From the Didn’t Expect That department: I found myself standing outside in the freezing dark of rural Poland, chatting on my BlackBerry with NPR’s Linda Wertheimer about the Drive Someone Insane with Postcards auction. I’d forgotten how familiar I was with her voice. Back in the days when I had a car I was a regular NPR listener.
It was a fun interview, and even better – I got to plug my book.
Lady: “Or someone who doesn’t know what NPR is.”
Me: Ha ha ha!… That won’t be hard.
What’s so great about this is that you have yet another example of a typo in a very public forum. Review the NPR player “slide” explaining what you’re hearing. Kind of a two-fer for this site. You get to spread the word about your interview AND a possible entry for Grammar Cop. Mistifiy? Does no one use spell check anymore?
It’s kind of odd that you’re the author, first, of several eBay listings …and, oh by the way, also a book.
“Mistify” eh? I believe that’s the same hooked-on-foniks approach from the famous “mistery shark” scene in “Shark Attack III:Meagalodon.” A little too concidental, if you ask me.
Did the Chief of the Grammar Police just use “fun” as an adjective?

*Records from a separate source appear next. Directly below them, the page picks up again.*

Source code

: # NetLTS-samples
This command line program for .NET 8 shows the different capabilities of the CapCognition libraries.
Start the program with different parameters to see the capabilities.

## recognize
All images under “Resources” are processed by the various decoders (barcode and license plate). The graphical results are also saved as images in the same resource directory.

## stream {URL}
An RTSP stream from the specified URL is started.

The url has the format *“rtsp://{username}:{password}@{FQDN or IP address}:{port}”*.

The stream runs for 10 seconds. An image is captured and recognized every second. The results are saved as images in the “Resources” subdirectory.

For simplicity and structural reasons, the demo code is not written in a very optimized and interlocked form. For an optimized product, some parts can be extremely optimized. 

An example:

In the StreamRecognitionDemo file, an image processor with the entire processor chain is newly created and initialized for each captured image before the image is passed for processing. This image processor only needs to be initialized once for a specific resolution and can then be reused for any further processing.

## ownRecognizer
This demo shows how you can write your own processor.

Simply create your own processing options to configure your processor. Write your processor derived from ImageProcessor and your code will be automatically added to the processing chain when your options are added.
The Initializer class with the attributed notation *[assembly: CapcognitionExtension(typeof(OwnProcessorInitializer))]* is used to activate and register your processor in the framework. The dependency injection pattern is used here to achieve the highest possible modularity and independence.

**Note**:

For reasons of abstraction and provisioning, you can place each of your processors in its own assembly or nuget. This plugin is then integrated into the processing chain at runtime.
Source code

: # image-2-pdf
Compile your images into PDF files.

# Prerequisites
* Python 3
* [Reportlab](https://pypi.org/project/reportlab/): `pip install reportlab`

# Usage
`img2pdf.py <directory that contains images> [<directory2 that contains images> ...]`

[ In my defense, I was several thousand miles out of my own jurisdiction. And very cold. -B. ]
Brian is employing the old German motto: “what goes on in Poland, stays in Poland.”
Followed your ebay item and it was hilarious.
You now have several copy cats out there. This one (Item number: 170182854659) stole your idea and your “banter” and should at least give you a plug.
[ Thanks. eBay’s been great about taking down these folks. They seem to think if you copy the listing but change “ferret” to “hamster” that it’s okay. There was one guy who actually copied the photographs of the postcards too – as if he had them. It’s like the Wild West out there. -B. ]
This piece shows its clear liberal bias with digs at consumerism and a branch of the U.S. government.
Brian Sack + on NPR = terrorists have won.
P.S.: Someone who hasn’t heard of NPR – hell, we even get it in Salt Lake City! Of course, I believe it’s broadcast by some guy driving around in a van, always one step ahead of the FCC.